[Records from a data collection]
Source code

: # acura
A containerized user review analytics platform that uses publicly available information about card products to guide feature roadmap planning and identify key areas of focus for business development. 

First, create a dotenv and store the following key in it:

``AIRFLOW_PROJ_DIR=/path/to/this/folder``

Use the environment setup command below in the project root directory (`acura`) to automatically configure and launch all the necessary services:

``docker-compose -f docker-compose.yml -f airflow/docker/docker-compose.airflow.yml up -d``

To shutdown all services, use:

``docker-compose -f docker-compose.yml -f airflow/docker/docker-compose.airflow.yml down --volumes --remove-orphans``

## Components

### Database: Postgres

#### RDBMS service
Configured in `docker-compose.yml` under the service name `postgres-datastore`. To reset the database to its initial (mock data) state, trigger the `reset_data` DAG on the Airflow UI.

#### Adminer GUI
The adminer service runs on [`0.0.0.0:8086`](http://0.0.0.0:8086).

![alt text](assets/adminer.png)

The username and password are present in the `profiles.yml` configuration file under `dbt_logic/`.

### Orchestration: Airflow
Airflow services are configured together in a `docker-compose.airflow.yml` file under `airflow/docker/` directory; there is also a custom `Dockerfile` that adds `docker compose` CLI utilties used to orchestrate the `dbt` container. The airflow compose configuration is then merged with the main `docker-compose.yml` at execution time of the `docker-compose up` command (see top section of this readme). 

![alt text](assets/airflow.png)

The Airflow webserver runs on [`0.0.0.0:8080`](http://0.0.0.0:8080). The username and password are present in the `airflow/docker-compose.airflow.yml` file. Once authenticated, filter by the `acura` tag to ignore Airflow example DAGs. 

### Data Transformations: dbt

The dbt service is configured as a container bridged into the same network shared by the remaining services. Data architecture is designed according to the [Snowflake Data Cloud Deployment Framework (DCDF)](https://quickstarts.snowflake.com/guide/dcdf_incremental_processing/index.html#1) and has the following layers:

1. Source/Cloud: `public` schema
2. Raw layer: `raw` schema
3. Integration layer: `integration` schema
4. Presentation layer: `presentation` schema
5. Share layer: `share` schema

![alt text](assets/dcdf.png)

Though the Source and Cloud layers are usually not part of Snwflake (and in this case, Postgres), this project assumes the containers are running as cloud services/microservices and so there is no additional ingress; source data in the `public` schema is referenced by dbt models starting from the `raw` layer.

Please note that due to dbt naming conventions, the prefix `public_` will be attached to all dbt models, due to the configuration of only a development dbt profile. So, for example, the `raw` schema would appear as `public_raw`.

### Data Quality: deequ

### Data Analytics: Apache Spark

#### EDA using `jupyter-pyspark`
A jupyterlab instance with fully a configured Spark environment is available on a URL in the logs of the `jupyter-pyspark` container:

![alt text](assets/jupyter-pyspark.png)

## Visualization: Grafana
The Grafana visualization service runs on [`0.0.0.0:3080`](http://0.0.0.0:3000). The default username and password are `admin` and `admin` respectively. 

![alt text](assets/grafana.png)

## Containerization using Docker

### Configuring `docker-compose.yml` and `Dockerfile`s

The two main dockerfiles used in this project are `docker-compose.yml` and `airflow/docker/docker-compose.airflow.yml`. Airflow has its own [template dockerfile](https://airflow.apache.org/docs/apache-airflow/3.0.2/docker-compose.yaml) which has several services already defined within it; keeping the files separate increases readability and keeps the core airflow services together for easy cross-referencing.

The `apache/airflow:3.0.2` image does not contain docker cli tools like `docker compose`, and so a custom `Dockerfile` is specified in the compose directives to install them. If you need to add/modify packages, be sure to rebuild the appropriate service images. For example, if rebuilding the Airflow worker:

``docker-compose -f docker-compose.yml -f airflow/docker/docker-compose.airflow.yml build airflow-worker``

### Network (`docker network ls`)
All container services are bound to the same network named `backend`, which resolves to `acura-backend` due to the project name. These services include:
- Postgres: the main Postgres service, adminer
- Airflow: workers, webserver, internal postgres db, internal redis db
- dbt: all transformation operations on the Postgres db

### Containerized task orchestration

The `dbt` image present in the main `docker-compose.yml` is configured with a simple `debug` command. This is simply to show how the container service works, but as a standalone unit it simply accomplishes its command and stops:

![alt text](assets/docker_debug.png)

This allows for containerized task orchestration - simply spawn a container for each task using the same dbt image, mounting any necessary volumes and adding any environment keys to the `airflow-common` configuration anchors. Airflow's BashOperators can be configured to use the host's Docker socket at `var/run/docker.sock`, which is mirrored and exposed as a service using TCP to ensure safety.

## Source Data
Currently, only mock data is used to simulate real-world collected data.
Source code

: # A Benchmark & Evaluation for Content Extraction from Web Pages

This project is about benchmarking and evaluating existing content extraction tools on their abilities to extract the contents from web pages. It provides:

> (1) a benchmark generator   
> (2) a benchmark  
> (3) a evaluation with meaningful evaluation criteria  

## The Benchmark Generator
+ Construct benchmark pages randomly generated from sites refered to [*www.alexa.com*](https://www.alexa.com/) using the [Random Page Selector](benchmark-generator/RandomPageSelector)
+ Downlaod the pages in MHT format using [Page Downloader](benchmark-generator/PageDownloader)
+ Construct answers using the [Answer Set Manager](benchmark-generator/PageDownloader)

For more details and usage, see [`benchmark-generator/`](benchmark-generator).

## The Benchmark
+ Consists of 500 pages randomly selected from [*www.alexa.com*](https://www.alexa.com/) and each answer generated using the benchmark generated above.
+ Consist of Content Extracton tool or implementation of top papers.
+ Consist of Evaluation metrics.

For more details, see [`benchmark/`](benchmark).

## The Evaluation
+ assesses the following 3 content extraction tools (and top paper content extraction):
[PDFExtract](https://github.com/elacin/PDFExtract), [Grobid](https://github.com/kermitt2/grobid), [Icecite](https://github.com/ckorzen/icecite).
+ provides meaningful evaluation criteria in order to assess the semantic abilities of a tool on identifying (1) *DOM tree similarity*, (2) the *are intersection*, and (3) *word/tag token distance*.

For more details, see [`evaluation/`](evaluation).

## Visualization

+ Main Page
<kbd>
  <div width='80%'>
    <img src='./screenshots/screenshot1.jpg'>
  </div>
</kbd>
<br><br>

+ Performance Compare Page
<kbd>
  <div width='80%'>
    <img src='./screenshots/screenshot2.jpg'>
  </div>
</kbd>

*EXERCISE DETAILS:* Look above for the line with "with meaningful evaluation criteria" and the line with "[Answer Set Manager](benchmark-generator/PageDownloader)". Write out those two lines and all the lines between them, exactly, and no others.

*RESULT OF THE TASK:*
> (3) a evaluation with meaningful evaluation criteria  

## The Benchmark Generator
+ Construct benchmark pages randomly generated from sites refered to [*www.alexa.com*](https://www.alexa.com/) using the [Random Page Selector](benchmark-generator/RandomPageSelector)
+ Downlaod the pages in MHT format using [Page Downloader](benchmark-generator/PageDownloader)
+ Construct answers using the [Answer Set Manager](benchmark-generator/PageDownloader)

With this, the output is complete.